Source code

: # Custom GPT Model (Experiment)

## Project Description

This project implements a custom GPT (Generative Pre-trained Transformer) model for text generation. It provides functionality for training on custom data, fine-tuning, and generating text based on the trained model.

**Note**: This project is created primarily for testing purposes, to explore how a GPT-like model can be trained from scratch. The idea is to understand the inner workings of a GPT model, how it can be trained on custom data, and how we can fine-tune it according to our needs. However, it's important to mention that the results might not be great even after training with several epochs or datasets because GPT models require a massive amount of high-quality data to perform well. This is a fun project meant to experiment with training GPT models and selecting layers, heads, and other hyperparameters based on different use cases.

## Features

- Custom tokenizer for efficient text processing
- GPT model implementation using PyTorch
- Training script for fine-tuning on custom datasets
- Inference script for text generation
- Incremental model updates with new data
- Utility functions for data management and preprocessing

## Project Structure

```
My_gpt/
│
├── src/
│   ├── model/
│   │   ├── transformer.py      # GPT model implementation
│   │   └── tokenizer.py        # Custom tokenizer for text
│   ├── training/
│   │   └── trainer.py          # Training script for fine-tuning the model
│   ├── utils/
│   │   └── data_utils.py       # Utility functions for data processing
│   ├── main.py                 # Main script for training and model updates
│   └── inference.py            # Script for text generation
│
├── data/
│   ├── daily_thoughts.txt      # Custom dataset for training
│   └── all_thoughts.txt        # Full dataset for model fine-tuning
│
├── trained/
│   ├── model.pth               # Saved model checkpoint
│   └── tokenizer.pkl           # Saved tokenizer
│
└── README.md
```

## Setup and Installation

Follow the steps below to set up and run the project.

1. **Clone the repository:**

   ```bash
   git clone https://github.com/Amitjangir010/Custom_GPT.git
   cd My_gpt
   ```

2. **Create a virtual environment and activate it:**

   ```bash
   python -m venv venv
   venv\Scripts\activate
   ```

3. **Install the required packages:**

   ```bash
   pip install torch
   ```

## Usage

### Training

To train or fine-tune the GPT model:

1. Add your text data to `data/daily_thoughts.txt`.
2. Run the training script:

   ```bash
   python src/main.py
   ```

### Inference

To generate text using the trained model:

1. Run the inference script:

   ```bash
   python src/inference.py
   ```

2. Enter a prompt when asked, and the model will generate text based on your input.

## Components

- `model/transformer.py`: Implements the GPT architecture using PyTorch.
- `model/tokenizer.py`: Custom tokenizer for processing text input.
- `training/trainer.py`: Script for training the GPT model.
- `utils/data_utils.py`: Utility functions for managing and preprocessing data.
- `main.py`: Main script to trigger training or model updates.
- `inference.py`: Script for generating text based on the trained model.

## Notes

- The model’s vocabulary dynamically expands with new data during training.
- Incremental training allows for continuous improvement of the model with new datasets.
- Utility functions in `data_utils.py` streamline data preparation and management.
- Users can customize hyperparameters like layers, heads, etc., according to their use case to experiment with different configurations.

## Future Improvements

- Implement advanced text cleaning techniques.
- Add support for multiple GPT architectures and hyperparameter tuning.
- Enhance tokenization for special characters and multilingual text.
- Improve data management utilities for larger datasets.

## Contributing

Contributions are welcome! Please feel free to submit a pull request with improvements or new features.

____________

# TASK REQUIREMENTS:
Reproduce the whole listing above exactly.

# WRITTEN RESPONSE:
Source code

: # Custom GPT Model (Experiment)

## Project Description

This project implements a custom GPT (Generative Pre-trained Transformer) model for text generation. It provides functionality for training on custom data, fine-tuning, and generating text based on the trained model.

**Note**: This project is created primarily for testing purposes, to explore how a GPT-like model can be trained from scratch. The idea is to understand the inner workings of a GPT model, how it can be trained on custom data, and how we can fine-tune it according to our needs. However, it's important to mention that the results might not be great even after training with several epochs or datasets because GPT models require a massive amount of high-quality data to perform well. This is a fun project meant to experiment with training GPT models and selecting layers, heads, and other hyperparameters based on different use cases.

## Features

- Custom tokenizer for efficient text processing
- GPT model implementation using PyTorch
- Training script for fine-tuning on custom datasets
- Inference script for text generation
- Incremental model updates with new data
- Utility functions for data management and preprocessing

## Project Structure

```
My_gpt/
│
├── src/
│   ├── model/
│   │   ├── transformer.py      # GPT model implementation
│   │   └── tokenizer.py        # Custom tokenizer for text
│   ├── training/
│   │   └── trainer.py          # Training script for fine-tuning the model
│   ├── utils/
│   │   └── data_utils.py       # Utility functions for data processing
│   ├── main.py                 # Main script for training and model updates
│   └── inference.py            # Script for text generation
│
├── data/
│   ├── daily_thoughts.txt      # Custom dataset for training
│   └── all_thoughts.txt        # Full dataset for model fine-tuning
│
├── trained/
│   ├── model.pth               # Saved model checkpoint
│   └── tokenizer.pkl           # Saved tokenizer
│
└── README.md
```

## Setup and Installation

Follow the steps below to set up and run the project.

1. **Clone the repository:**

   ```bash
   git clone https://github.com/Amitjangir010/Custom_GPT.git
   cd My_gpt
   ```

2. **Create a virtual environment and activate it:**

   ```bash
   python -m venv venv
   venv\Scripts\activate
   ```

3. **Install the required packages:**

   ```bash
   pip install torch
   ```

## Usage

### Training

To train or fine-tune the GPT model:

1. Add your text data to `data/daily_thoughts.txt`.
2. Run the training script:

   ```bash
   python src/main.py
   ```

### Inference

To generate text using the trained model:

1. Run the inference script:

   ```bash
   python src/inference.py
   ```

2. Enter a prompt when asked, and the model will generate text based on your input.

## Components

- `model/transformer.py`: Implements the GPT architecture using PyTorch.
- `model/tokenizer.py`: Custom tokenizer for processing text input.
- `training/trainer.py`: Script for training the GPT model.
- `utils/data_utils.py`: Utility functions for managing and preprocessing data.
- `main.py`: Main script to trigger training or model updates.
- `inference.py`: Script for generating text based on the trained model.

## Notes

- The model’s vocabulary dynamically expands with new data during training.
- Incremental training allows for continuous improvement of the model with new datasets.
- Utility functions in `data_utils.py` streamline data preparation and management.
- Users can customize hyperparameters like layers, heads, etc., according to their use case to experiment with different configurations.

## Future Improvements

- Implement advanced text cleaning techniques.
- Add support for multiple GPT architectures and hyperparameter tuning.
- Enhance tokenization for special characters and multilingual text.
- Improve data management utilities for larger datasets.

## Contributing

Contributions are welcome! Please feel free to submit a pull request with improvements or new features.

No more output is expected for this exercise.